Im Sommer 2022 unterzeichneten alle Gemeinderatsfraktionen einen offenen Brief, der die Zusammenarbeit mit der Gemeinde in den Jahren zuvor kritisierte. Wie beurteilen Sie dieses Vorgehen mit einem Jahr Abstand?

Grüne: Auch wenn es für einigen Unmut gesorgt hat, war das Vorgehen auch im Nachhinein betrachtet genau richtig gewesen.
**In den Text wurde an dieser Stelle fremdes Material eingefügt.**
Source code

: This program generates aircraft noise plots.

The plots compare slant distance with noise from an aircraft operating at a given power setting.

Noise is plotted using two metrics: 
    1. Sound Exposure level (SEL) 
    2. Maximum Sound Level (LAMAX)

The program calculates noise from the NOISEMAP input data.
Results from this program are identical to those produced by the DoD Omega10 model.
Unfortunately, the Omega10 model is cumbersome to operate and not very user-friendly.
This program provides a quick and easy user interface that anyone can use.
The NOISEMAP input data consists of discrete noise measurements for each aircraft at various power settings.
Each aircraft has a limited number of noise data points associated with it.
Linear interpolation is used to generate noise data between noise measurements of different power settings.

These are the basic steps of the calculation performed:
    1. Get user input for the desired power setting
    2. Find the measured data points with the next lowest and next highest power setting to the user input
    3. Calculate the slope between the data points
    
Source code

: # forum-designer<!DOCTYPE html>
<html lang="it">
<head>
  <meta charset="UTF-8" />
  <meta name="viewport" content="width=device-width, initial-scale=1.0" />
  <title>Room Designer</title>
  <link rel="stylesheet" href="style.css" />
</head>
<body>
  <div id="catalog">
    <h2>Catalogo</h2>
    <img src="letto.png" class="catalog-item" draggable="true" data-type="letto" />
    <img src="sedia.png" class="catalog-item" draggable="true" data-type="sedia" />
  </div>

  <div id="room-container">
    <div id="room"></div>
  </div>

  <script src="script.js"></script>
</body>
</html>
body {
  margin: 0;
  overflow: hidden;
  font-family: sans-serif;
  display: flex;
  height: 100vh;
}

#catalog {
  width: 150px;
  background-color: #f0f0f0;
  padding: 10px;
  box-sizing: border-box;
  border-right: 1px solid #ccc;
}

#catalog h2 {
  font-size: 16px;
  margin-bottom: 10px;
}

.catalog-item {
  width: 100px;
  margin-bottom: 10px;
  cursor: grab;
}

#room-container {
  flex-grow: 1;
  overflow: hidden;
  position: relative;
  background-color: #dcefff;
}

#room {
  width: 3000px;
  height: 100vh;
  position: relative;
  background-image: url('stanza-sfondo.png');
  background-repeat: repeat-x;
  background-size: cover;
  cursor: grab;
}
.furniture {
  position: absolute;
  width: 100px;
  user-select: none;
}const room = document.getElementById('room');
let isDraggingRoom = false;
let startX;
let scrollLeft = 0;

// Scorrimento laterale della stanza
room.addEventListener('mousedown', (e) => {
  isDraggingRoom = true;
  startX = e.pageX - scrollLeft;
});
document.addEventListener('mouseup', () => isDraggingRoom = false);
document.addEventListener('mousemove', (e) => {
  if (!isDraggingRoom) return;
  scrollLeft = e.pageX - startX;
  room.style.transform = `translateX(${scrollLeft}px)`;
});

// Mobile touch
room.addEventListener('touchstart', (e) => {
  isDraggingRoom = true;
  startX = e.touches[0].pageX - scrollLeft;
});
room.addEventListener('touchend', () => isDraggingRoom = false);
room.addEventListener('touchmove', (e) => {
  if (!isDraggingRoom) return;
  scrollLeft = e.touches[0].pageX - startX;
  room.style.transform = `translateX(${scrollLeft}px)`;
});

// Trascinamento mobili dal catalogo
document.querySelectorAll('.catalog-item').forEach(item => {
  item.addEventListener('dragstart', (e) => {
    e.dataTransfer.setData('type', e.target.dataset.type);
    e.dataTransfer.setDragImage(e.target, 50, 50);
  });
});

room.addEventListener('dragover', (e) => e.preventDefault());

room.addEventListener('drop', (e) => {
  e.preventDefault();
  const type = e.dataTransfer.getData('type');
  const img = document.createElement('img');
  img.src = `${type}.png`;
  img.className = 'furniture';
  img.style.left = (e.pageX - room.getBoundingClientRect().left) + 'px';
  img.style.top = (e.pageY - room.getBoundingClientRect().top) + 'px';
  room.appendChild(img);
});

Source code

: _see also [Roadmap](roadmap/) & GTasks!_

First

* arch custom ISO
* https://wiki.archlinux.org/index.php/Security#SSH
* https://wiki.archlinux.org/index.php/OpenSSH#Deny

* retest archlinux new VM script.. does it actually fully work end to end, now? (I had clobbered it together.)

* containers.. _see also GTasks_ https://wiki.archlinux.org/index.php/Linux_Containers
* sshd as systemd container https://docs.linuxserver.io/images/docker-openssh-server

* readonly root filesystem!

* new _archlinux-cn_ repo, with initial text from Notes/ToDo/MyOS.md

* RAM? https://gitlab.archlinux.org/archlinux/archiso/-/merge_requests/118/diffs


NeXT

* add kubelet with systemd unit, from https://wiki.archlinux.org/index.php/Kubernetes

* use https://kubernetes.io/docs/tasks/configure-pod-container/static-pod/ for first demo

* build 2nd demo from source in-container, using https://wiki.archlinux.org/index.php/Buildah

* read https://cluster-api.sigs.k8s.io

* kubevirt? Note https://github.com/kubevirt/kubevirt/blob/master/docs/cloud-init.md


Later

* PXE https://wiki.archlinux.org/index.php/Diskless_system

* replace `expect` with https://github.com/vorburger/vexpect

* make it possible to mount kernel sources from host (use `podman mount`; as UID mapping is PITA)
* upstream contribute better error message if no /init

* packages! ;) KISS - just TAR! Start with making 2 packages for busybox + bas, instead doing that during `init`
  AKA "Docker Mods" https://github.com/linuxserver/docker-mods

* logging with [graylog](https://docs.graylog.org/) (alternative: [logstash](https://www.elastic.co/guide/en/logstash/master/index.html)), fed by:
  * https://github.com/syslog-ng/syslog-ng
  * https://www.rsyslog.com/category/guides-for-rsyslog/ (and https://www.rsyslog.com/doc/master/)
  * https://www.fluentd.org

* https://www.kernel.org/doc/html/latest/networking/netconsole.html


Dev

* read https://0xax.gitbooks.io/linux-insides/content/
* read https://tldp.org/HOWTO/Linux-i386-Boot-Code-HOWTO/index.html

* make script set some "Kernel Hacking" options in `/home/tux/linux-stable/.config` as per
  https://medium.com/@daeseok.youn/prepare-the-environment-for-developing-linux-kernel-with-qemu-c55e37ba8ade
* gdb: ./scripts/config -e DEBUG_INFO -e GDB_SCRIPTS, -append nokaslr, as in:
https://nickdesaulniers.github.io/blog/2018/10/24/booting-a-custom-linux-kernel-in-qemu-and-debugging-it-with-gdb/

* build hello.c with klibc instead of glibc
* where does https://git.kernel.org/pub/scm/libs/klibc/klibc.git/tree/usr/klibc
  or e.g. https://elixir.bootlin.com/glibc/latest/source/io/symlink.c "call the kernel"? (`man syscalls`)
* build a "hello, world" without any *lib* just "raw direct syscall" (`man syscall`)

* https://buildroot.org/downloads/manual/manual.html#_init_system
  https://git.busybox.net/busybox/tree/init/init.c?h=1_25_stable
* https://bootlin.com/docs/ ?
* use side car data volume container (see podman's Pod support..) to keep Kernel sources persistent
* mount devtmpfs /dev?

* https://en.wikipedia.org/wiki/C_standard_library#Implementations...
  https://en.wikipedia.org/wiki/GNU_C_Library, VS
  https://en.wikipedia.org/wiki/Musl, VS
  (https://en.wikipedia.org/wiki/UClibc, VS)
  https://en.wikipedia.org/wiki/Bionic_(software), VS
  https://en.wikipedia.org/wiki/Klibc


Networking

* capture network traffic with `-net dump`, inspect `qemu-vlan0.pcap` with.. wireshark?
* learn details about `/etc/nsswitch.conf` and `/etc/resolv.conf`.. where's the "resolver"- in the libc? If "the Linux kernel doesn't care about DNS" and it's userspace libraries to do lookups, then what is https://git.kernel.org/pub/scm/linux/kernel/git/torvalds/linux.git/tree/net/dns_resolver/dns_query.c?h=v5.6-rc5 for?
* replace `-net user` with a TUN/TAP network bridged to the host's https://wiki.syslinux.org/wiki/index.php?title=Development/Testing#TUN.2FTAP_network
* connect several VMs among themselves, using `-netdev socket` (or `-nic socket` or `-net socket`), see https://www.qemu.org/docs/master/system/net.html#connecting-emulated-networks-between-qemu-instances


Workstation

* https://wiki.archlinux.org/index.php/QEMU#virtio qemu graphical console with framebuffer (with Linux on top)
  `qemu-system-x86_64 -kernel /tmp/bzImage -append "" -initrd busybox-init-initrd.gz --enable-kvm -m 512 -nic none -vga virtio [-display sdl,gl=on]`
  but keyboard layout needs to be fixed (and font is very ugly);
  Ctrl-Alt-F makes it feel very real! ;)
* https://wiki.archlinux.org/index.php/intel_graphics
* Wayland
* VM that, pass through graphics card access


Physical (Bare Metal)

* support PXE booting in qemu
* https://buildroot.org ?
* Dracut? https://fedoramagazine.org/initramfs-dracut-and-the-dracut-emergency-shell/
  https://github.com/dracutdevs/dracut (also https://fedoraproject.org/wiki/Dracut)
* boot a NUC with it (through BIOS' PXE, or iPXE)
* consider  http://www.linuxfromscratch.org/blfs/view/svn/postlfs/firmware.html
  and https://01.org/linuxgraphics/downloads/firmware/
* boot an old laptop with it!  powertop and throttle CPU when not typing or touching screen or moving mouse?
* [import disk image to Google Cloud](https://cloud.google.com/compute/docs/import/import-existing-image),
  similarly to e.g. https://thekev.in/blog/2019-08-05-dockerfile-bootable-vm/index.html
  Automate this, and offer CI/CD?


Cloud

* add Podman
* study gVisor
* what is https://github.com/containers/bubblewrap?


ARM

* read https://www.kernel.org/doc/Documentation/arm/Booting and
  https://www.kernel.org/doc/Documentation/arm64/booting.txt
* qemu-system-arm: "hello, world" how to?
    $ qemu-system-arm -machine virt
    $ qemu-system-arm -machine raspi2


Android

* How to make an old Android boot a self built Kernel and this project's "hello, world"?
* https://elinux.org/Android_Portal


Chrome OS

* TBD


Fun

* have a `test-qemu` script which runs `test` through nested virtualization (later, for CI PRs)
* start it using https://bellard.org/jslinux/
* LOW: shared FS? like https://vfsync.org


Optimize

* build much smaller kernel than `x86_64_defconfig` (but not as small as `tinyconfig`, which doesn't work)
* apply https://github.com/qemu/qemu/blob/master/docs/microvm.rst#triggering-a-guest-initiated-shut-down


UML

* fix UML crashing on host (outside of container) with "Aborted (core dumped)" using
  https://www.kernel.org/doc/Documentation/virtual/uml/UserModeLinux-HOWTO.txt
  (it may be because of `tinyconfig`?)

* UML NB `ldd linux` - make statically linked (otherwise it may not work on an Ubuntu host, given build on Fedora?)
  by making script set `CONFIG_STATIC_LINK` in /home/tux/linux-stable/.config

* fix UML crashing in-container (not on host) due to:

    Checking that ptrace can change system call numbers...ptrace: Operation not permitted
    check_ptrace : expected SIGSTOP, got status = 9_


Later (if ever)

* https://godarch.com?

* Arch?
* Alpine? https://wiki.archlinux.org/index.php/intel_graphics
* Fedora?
Schon damals war es für Personen, die Gemeinderatssitzungen besucht haben, die regelmäßig Stellungnahmen der Fraktionen im Ortsblättchen gelesen haben und im Austausch mit der Verwaltung standen, keine Überraschung, sondern eher ein überfälliger Schritt. Die gemeinsame Stellungnahme war auch kein Schnellschuss, sondern eine abgestimmte und sorgfältig ausgewogene Stellungnahme, mit klaren Wünschen für die kommenden Jahre. Daran muss sich auch der bestehende Bürgermeister messen lassen. So wie es in den vergangenen acht Jahren gelaufen ist, durfte es nicht weitergehen. Eine Gemeinde lebt von einem Miteinander und einer Verlässlichkeit der Gemeindeverwaltung. Dieser Zustand musste zum Wohle der Oftersheimer und Oftersheimerinnen verbessert werden.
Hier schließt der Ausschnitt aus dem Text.